Art & Photography

David Thorpe: A Rare and Gentle Beast

Left: Sanderson Emerged oak, metal, ceramic  Right: exhibition view upstairs gallery. Images courtesy of Maureen Paley, London
Sanderson Emerged oak, metal, ceramic Right: exhibition view upstairs gallery. Images courtesy of Maureen Paley, London

William Kherbek reviews the fourth solo exhibition by British artist David Thorpe at Maureen Paley, London

There’s a school of thought that proposes genius is manifested by making the difficult look effortless. If that’s the case, then David Thorpe, whose show, A Rare and Gentle Beast, is currently running at the Maureen Paley Gallery in Bethnal Green, is doing his best to resist any accusations of “genius”; his works are, literally, object lessons in making the difficult look difficult.

For Thorpe, following in the intellectual tradition of John Ruskin and William Morris, process is itself a proper subject matter for art.
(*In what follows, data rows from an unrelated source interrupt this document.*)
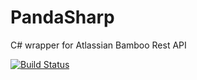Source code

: # PandaSharp
C# wrapper for Atlassian Bamboo Rest API

[![Build Status](https://ci.appveyor.com/api/projects/status/pt3xl353bgywoiea/branch/master?svg=true)](https://ci.appveyor.com/project/Metablex/pandasharp)
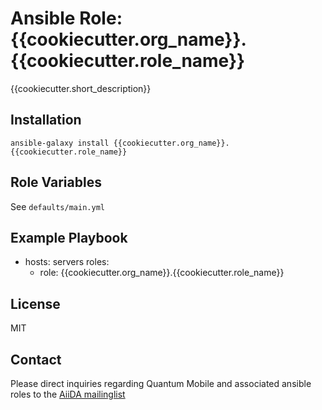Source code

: # Ansible Role: {{cookiecutter.org_name}}.{{cookiecutter.role_name}}

{{cookiecutter.short_description}}

## Installation

`ansible-galaxy install {{cookiecutter.org_name}}.{{cookiecutter.role_name}}`

## Role Variables

See `defaults/main.yml`

## Example Playbook

  - hosts: servers
    roles:
    - role: {{cookiecutter.org_name}}.{{cookiecutter.role_name}}

## License

MIT

## Contact

Please direct inquiries regarding Quantum Mobile and associated ansible roles to the [AiiDA mailinglist](http://www.aiida.net/mailing-list/)

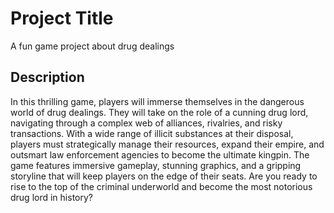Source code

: # Project Title

A fun game project about drug dealings

## Description

In this thrilling game, players will immerse themselves in the dangerous world of drug dealings. They will take on the role of a cunning drug lord, navigating through a complex web of alliances, rivalries, and risky transactions. With a wide range of illicit substances at their disposal, players must strategically manage their resources, expand their empire, and outsmart law enforcement agencies to become the ultimate kingpin. The game features immersive gameplay, stunning graphics, and a gripping storyline that will keep players on the edge of their seats. Are you ready to rise to the top of the criminal underworld and become the most notorious drug lord in history?

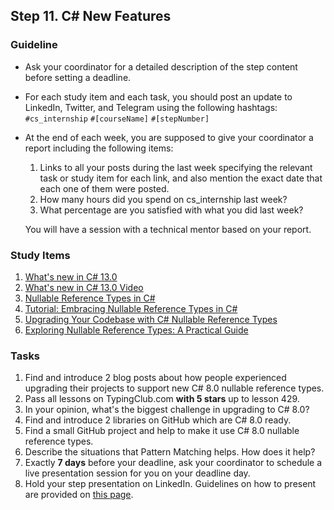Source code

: ## Step 11. C# New Features

### Guideline

- Ask your coordinator for a detailed description of the step content before setting a deadline.

- For each study item and each task, you should post an update to LinkedIn, Twitter, and Telegram using the following hashtags:
`#cs_internship`
`#[courseName]`
`#[stepNumber]`

- At the end of each week, you are supposed to give your coordinator a report including the following items:
  1. Links to all your posts during the last week specifying the relevant task or study item for each link, and also mention the exact date that each one of them were posted.
  2. How many hours did you spend on cs_internship last week?
  3. What percentage are you satisfied with what you did last week?

  You will have a session with a technical mentor based on your report.


### Study Items

  1. [What's new in C# 13.0](https://learn.microsoft.com/en-us/dotnet/csharp/whats-new/csharp-13)
  2. [What's new in C# 13.0 Video](https://www.youtube.com/watch?v=japXYFS9YPQ)
  3. [Nullable Reference Types in C#](https://docs.microsoft.com/en-us/dotnet/csharp/nullable-references)
  4. [Tutorial: Embracing Nullable Reference Types in C#](https://docs.microsoft.com/en-us/dotnet/csharp/tutorials/nullable-reference-types)
  5. [Upgrading Your Codebase with C# Nullable Reference Types](https://docs.microsoft.com/en-us/dotnet/csharp/tutorials/upgrade-to-nullable-references)
  6. [Exploring Nullable Reference Types: A Practical Guide](https://devblogs.microsoft.com/dotnet/try-out-nullable-reference-types)

### Tasks

  1. Find and introduce 2 blog posts about how people experienced upgrading their projects to support new C# 8.0 nullable reference types.
  2. Pass all lessons on TypingClub.com **with 5 stars** up to lesson 429.
  3. In your opinion, what's the biggest challenge in upgrading to C# 8.0?
  4. Find and introduce 2 libraries on GitHub which are C# 8.0 ready.
  5. Find a small GitHub project and help to make it use C# 8.0 nullable reference types.
  6. Describe the situations that Pattern Matching helps. How does it help?
  7. Exactly **7 days** before your deadline, ask your coordinator to schedule a live presentation session for you on your deadline day.
  8. Hold your step presentation on LinkedIn. Guidelines on how to present are provided on [this page](https://github.com/cs-internship/cs-internship-spec/blob/master/courses/presentation-guidelines.md).


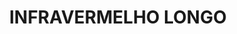 ---
title: "INFRAVERMELHO LONGO"
description: "Previne a osteoporose, artrite e dores ciáticas e lombares. Colabora na síntese de vitamina D e ajuda no tratamento de dores reumáticas."
slug: "tech/2"
---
Readers acquainted with the theoretical models and movements which have followed Morris, et al will perhaps feel their skepticism aroused by this kind of open-hearted commitment to “honouring traditional methods” as Thorpe’s press release intones. Isn’t there something a bit po-faced about all this “honouring” and valourising? This being art, matters are never as simple as that.

One of the ways Thorpe resists accusations of being an aesthetic reactionary is in the careful way the show is laid out. Entering the spacious downstairs of the gallery, the first thing you see is nothing. Well, not exactly nothing; an obtrusive jut of white wall is what you see. Only after you make your way around this architectural intrusion can you see the works, and they are very much worth seeing. As you might expect given the heavy emphasis on traditional methods, there is a familiarity about the geometric formations that make up works like Sanderson Emerged, a thick ceramic piece which is something like a wall and a sculpture at the same time. It’s Thorpe’s capacity to liberate these methods and materials from their historic applications that announces his self-conscious modernity — or is that post-modernity?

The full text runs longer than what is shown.